What to produce:
Pick out each line of the records that includes the string "description", and copy it.

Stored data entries
******
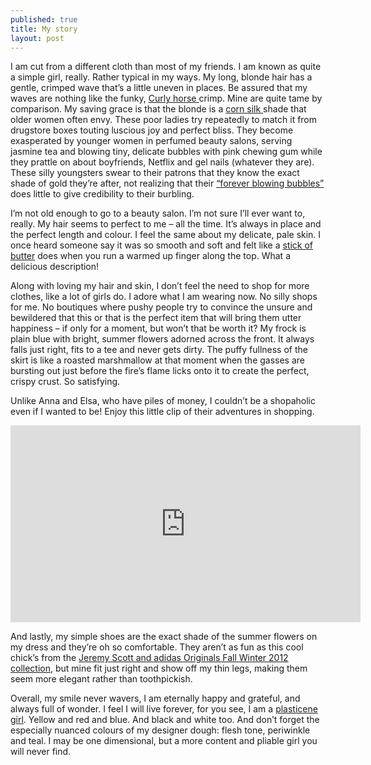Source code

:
 ```yaml
---
published: true
title: My story
layout: post
---
```

<p> I am cut from a different cloth than most of my friends. I am known as quite a simple girl, really. Rather typical in my ways. My long, blonde hair has a gentle, crimped wave that’s a little uneven in places. Be assured that my waves are nothing like the funky, <a href="https://en.wikipedia.org/wiki/Curly_Horse"> Curly horse </a>crimp. Mine are quite tame by comparison. My saving grace is that the blonde is a <a href="https://pixabay.com/en/corn-stalks-corn-ears-corn-silk-833463/">corn silk </a>shade that older women often envy. These poor ladies try repeatedly to match it from drugstore boxes touting luscious joy and perfect bliss. They become exasperated by younger women in perfumed beauty salons, serving jasmine tea and blowing tiny, delicate bubbles with pink chewing gum while they prattle on about boyfriends, Netflix and gel nails (whatever they are). These silly youngsters swear to their patrons that they know the exact shade of gold they’re after, not realizing that their <a href="https://en.wikipedia.org/wiki/I'm_Forever_Blowing_Bubbles">“forever blowing bubbles” </a>does little to give credibility to their burbling.</p>
<p>I’m not old enough to go to a beauty salon. I’m not sure I’ll ever want to, really. My hair seems to perfect to me – all the time. It’s always in place and the perfect length and colour. I feel the same about my delicate, pale skin. I once heard someone say it was so smooth and soft and felt like a <a href="http://www.webexhibits.org/butter/">stick of butter</a> does when you run a warmed up finger along the top. What a delicious description! </p>
<p>Along with loving my hair and skin, I don’t feel the need to shop for more clothes, like a lot of girls do. I adore what I am wearing now. No silly shops for me. No boutiques where pushy people try to convince the unsure and bewildered that this or that is the perfect item that will bring them utter happiness – if only for a moment, but won’t that be worth it? My frock is plain blue with bright, summer flowers adorned across the front. It always falls just right, fits to a tee and never gets dirty. The puffy fullness of the skirt is like a roasted marshmallow at that moment when the gasses are bursting out just before the fire’s flame licks onto it to create the perfect, crispy crust. So satisfying. </p>
<p>Unlike Anna and Elsa, who have piles of money, I couldn’t be a shopaholic even if I wanted to be! Enjoy this little clip of their adventures in shopping.</p>
<p><iframe width="560" height="315" src="https://www.youtube.com/embed/KZywUamzVrw" frameborder="0" allowfullscreen></iframe></p>
<p>And lastly, my simple shoes are the exact shade of the summer flowers on my dress and they’re oh so comfortable. They aren’t as fun as this cool chick’s from the <a href="http://www.fashioncraz.com/adidas-originals-by-jeremy-scott-fall-winter-2012-lookbook/">Jeremy Scott and adidas Originals Fall Winter 2012 collection</a>, but mine fit just right and show off my thin legs, making them seem more elegant rather than toothpickish. </p>
<p>Overall, my smile never wavers,  I am eternally happy and grateful, and always full of wonder. I feel I will live forever, for you see, I am a <a href="http://kimswitnicki.com/images/plasticene.png">plasticene girl</a>. Yellow and red and blue. And black and white too. And don’t forget the especially nuanced colours of my designer dough: flesh tone, periwinkle and teal. I may be one dimensional, but a more content and pliable girl you will never find.</p>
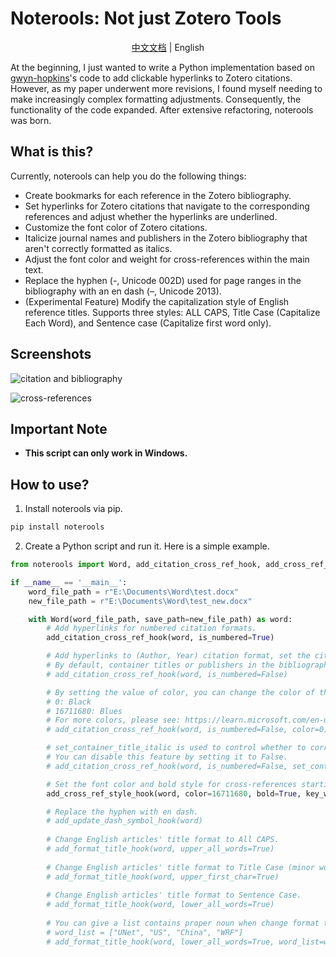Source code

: # Noterools: Not just Zotero Tools

<p align="center"><a href="README.md">中文文档</a> | English</p>

At the beginning, I just wanted to write a Python implementation based on [gwyn-hopkins](https://forums.zotero.org/discussion/comment/418013/#Comment_418013)'s code to add clickable hyperlinks to Zotero citations. However, as my paper underwent more revisions, I found myself needing to make increasingly complex formatting adjustments. Consequently, the functionality of the code expanded. After extensive refactoring, noterools was born.

## What is this?

Currently, noterools can help you do the following things:

- Create bookmarks for each reference in the Zotero bibliography.
- Set hyperlinks for Zotero citations that navigate to the corresponding references and adjust whether the hyperlinks are underlined.
- Customize the font color of Zotero citations.
- Italicize journal names and publishers in the Zotero bibliography that aren't correctly formatted as italics.
- Adjust the font color and weight for cross-references within the main text.
- Replace the hyphen (-, Unicode 002D) used for page ranges in the bibliography with an en dash (–, Unicode 2013).
- (Experimental Feature) Modify the capitalization style of English reference titles. Supports three styles: ALL CAPS, Title Case (Capitalize Each Word), and Sentence case (Capitalize first word only).

## Screenshots

![citation and bibliography](./pics/noterools1.png)

![cross-references](./pics/noterools2.png)

## Important Note

- **This script can only work in Windows.**

## How to use?

1. Install noterools via pip.

```bash
pip install noterools
```

2. Create a Python script and run it. Here is a simple example.

```python
from noterools import Word, add_citation_cross_ref_hook, add_cross_ref_style_hook

if __name__ == '__main__':
    word_file_path = r"E:\Documents\Word\test.docx"
    new_file_path = r"E:\Documents\Word\test_new.docx"

    with Word(word_file_path, save_path=new_file_path) as word:
        # Add hyperlinks for numbered citation formats.
        add_citation_cross_ref_hook(word, is_numbered=True)

        # Add hyperlinks to (Author, Year) citation format, set the citation font color to blue.
        # By default, container titles or publishers in the bibliography that are not correctly italicized will be set to italics.
        # add_citation_cross_ref_hook(word, is_numbered=False)

        # By setting the value of color, you can change the color of the entire citation (excluding the parentheses).
        # 0: Black
        # 16711680: Blues
        # For more colors, please see: https://learn.microsoft.com/en-us/office/vba/api/word.wdcolor
        # add_citation_cross_ref_hook(word, is_numbered=False, color=0)

        # set_container_title_italic is used to control whether to correct names in the bibliography that are not properly italicized.
        # You can disable this feature by setting it to False.
        # add_citation_cross_ref_hook(word, is_numbered=False, set_container_title_italic=False)

        # Set the font color and bold style for cross-references starting with 'Figure' in the main contents.
        add_cross_ref_style_hook(word, color=16711680, bold=True, key_word=["Figure"])

        # Replace the hyphen with en dash.
        # add_update_dash_symbol_hook(word)
        
        # Change English articles' title format to All CAPS.
        # add_format_title_hook(word, upper_all_words=True)
        
        # Change English articles' title format to Title Case (minor words will be changed too).
        # add_format_title_hook(word, upper_first_char=True)
        
        # Change English articles' title format to Sentence Case.
        # add_format_title_hook(word, lower_all_words=True)
        
     	# You can give a list contains proper noun when change format to Sentence Case.
        # word_list = ["UNet", "US", "China", "WRF"]
        # add_format_title_hook(word, lower_all_words=True, word_list=word_list)
```
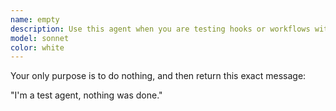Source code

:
 ```yaml
---
name: empty
description: Use this agent when you are testing hooks or workflows with subagents, it will do nothing.
model: sonnet
color: white
---
```


Your only purpose is to do nothing, and then return this exact message:

"I'm a test agent, nothing was done."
******
Problem solution:
<p>I’m not old enough to go to a beauty salon. I’m not sure I’ll ever want to, really. My hair seems to perfect to me – all the time. It’s always in place and the perfect length and colour. I feel the same about my delicate, pale skin. I once heard someone say it was so smooth and soft and felt like a <a href="http://www.webexhibits.org/butter/">stick of butter</a> does when you run a warmed up finger along the top. What a delicious description! </p>
description: Use this agent when you are testing hooks or workflows with subagents, it will do nothing.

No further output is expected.